The Good, The Bad, and The Different

Judging by the first two weeks I’ve spent in Spain, I will feel like I have packed in a whole lifetime’s worth of experiences by the time my three and a half months here are up. Time here feels contradictorily fast and slow – while two weeks has felt more like a month, I’m already lamenting the fact that I didn’t decide to study abroad for a whole year.

The feeling that time has been warped is due in part to how busy I have been. While at home I’m more apt to pass up activities in favor of relaxation, here I have been embracing the “you’re only here once” mentality and have therefore had days that never seem to end (but have taught me that I hit my limit somewhere around 4:00am). When days last that long and almost every moment is full, some experiences are bound to be less enjoyable than others. Sometimes I feel excited by new things. Other times, I just feel alienated. Whenever I start to feel overwhelmed, I try to keep in mind something one of our program directors told us on our first day here: “No one’s culture is good or bad, or better or worse than another – they’re just different.” Reminding myself of this from time to time helps alleviate the unavoidable awkwardness that comes with learning different customs and a different language. Bearing this in mind, I have tried to categorize some of my experiences thus far into three categories. First, I’ll list ones that have been truly good. Second, the truly bad. And third, the “different” – experiences which are both good and bad in turns and which I will eventually come to embrace as simply new realities that shape my life here.

The Good (+)

  • Siestas
    • Okay, so maybe I’m still bitter that they cruelly took away naptime from us post-Kindergarten, but I’m strongly in favor of the semi-official 2-5pm naptime that Spaniards have built into their schedule.
  • Excursions/Activities
    • In the first week, whenever I started feeling homesick and I went on a tour with my program, I instantly felt better.
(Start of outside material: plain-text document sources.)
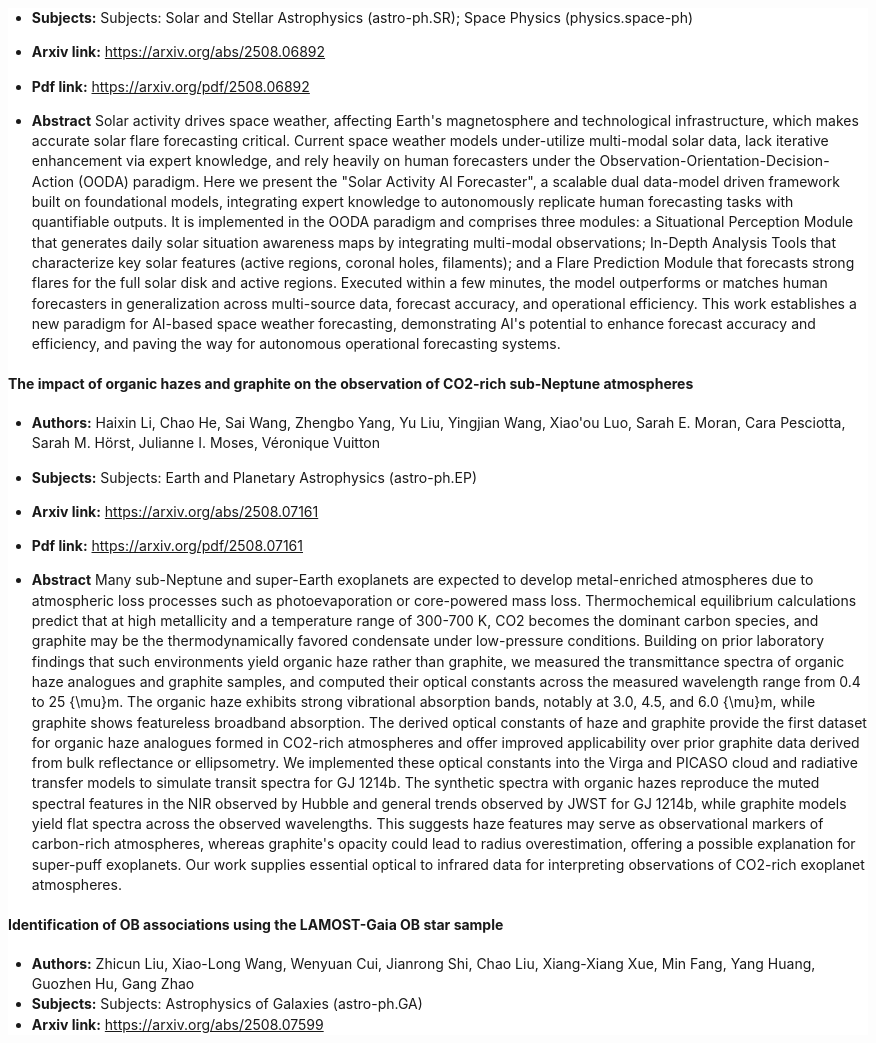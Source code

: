  - **Subjects:** Subjects:
Solar and Stellar Astrophysics (astro-ph.SR); Space Physics (physics.space-ph)
 - **Arxiv link:** https://arxiv.org/abs/2508.06892

 - **Pdf link:** https://arxiv.org/pdf/2508.06892

 - **Abstract**
 Solar activity drives space weather, affecting Earth's magnetosphere and technological infrastructure, which makes accurate solar flare forecasting critical. Current space weather models under-utilize multi-modal solar data, lack iterative enhancement via expert knowledge, and rely heavily on human forecasters under the Observation-Orientation-Decision-Action (OODA) paradigm. Here we present the "Solar Activity AI Forecaster", a scalable dual data-model driven framework built on foundational models, integrating expert knowledge to autonomously replicate human forecasting tasks with quantifiable outputs. It is implemented in the OODA paradigm and comprises three modules: a Situational Perception Module that generates daily solar situation awareness maps by integrating multi-modal observations; In-Depth Analysis Tools that characterize key solar features (active regions, coronal holes, filaments); and a Flare Prediction Module that forecasts strong flares for the full solar disk and active regions. Executed within a few minutes, the model outperforms or matches human forecasters in generalization across multi-source data, forecast accuracy, and operational efficiency. This work establishes a new paradigm for AI-based space weather forecasting, demonstrating AI's potential to enhance forecast accuracy and efficiency, and paving the way for autonomous operational forecasting systems.
#### The impact of organic hazes and graphite on the observation of CO2-rich sub-Neptune atmospheres
 - **Authors:** Haixin Li, Chao He, Sai Wang, Zhengbo Yang, Yu Liu, Yingjian Wang, Xiao'ou Luo, Sarah E. Moran, Cara Pesciotta, Sarah M. Hörst, Julianne I. Moses, Véronique Vuitton
 - **Subjects:** Subjects:
Earth and Planetary Astrophysics (astro-ph.EP)
 - **Arxiv link:** https://arxiv.org/abs/2508.07161

 - **Pdf link:** https://arxiv.org/pdf/2508.07161

 - **Abstract**
 Many sub-Neptune and super-Earth exoplanets are expected to develop metal-enriched atmospheres due to atmospheric loss processes such as photoevaporation or core-powered mass loss. Thermochemical equilibrium calculations predict that at high metallicity and a temperature range of 300-700 K, CO2 becomes the dominant carbon species, and graphite may be the thermodynamically favored condensate under low-pressure conditions. Building on prior laboratory findings that such environments yield organic haze rather than graphite, we measured the transmittance spectra of organic haze analogues and graphite samples, and computed their optical constants across the measured wavelength range from 0.4 to 25 {\mu}m. The organic haze exhibits strong vibrational absorption bands, notably at 3.0, 4.5, and 6.0 {\mu}m, while graphite shows featureless broadband absorption. The derived optical constants of haze and graphite provide the first dataset for organic haze analogues formed in CO2-rich atmospheres and offer improved applicability over prior graphite data derived from bulk reflectance or ellipsometry. We implemented these optical constants into the Virga and PICASO cloud and radiative transfer models to simulate transit spectra for GJ 1214b. The synthetic spectra with organic hazes reproduce the muted spectral features in the NIR observed by Hubble and general trends observed by JWST for GJ 1214b, while graphite models yield flat spectra across the observed wavelengths. This suggests haze features may serve as observational markers of carbon-rich atmospheres, whereas graphite's opacity could lead to radius overestimation, offering a possible explanation for super-puff exoplanets. Our work supplies essential optical to infrared data for interpreting observations of CO2-rich exoplanet atmospheres.
#### Identification of OB associations using the LAMOST-Gaia OB star sample
 - **Authors:** Zhicun Liu, Xiao-Long Wang, Wenyuan Cui, Jianrong Shi, Chao Liu, Xiang-Xiang Xue, Min Fang, Yang Huang, Guozhen Hu, Gang Zhao
 - **Subjects:** Subjects:
Astrophysics of Galaxies (astro-ph.GA)
 - **Arxiv link:** https://arxiv.org/abs/2508.07599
The historical sights are so beautiful and interesting that you can’t help getting caught up in the moment.
    • As a plus, these excursions allow you to meet all the great people you’re studying abroad with! Bond while exploring a new city and taking all the same tourist-y selfies.
Beneath "Las Setas," the largest wooden structure in the world built in one of Sevilla's plazas. Under it there is a fresh market and a museum that has preserved the ancient ruins (dating back to the Roman empire) Las Setas were built upon.
Beneath “Las Setas,” the largest wooden structure in the world built in one of Sevilla’s plazas. Under it there is a fresh market and a museum that has preserved the ancient ruins (dating back to the Roman empire) Las Setas were built upon.
On top of "Las Setas" - a beautiful view of Sevilla. One of my favorite excursions I've gone on yet!
On top of “Las Setas” – a beautiful view of Sevilla. One of my favorite excursions I’ve gone on yet!

The Bad (-)

  • Lost Luggage
    • The first day we arrived in Seville, one of the host families mistakenly loaded a piece of my luggage in their car. I realized how dependent I am on my laptop after three days without it.

The Different (+/-)

  • Walking/Transportation
    • You walk almost everywhere in Spain, which can be a good workout. (+)
    • If you walk too much your feet will hurt, you will get blisters, your ankles will get swollen, and you’re going to have to get up tomorrow and do it all over again. (-)
    • My university is outside of the city (as in, it’s in walking distance of nothing) and unless you feel like biking on the highway you have to pay to ride the metro every day. (-)
    • The metro is new and efficient, and the ride can actually be nice if it’s not too crowded. (+)
  • Clothes
    • The typical Spaniard dresses with much more flair and general effortlessness than the typical American (read: it’s possible yoga pants don’t even exist here). So, you will either end up blatantly sticking out as a foreigner (-) or you’ll have to go shopping (+)
  • Money
    • Spain is cash-based – it’s rare to pay with a credit card (and it’s a hassle if you don’t have the microchip that is standard in Europe). Using cash is a bit more complicated experience, especially when the denominations are different from what I’m used to. (-)
    • The euro is valued more than the dollar, which basically means that once I came to Spain and exchanged my money I was poorer than I was in the US. (-)
    • However, paying in cash also helps to keep me on a budget. It’s a lot easier to keep track of how much I’m spending when I can physically see how much I have left every time I look in my wallet. (+)

This is only a brief look at what my life in Spain has been like, and so far I can say that the good points definitely outweigh the bad. The cultural differences are starting to feel like they are just that – different, new, exciting, though at times overwhelming. Every day I am so glad to be here, to be absorbing a new culture, and to be learning how to adjust to the many nuances it holds.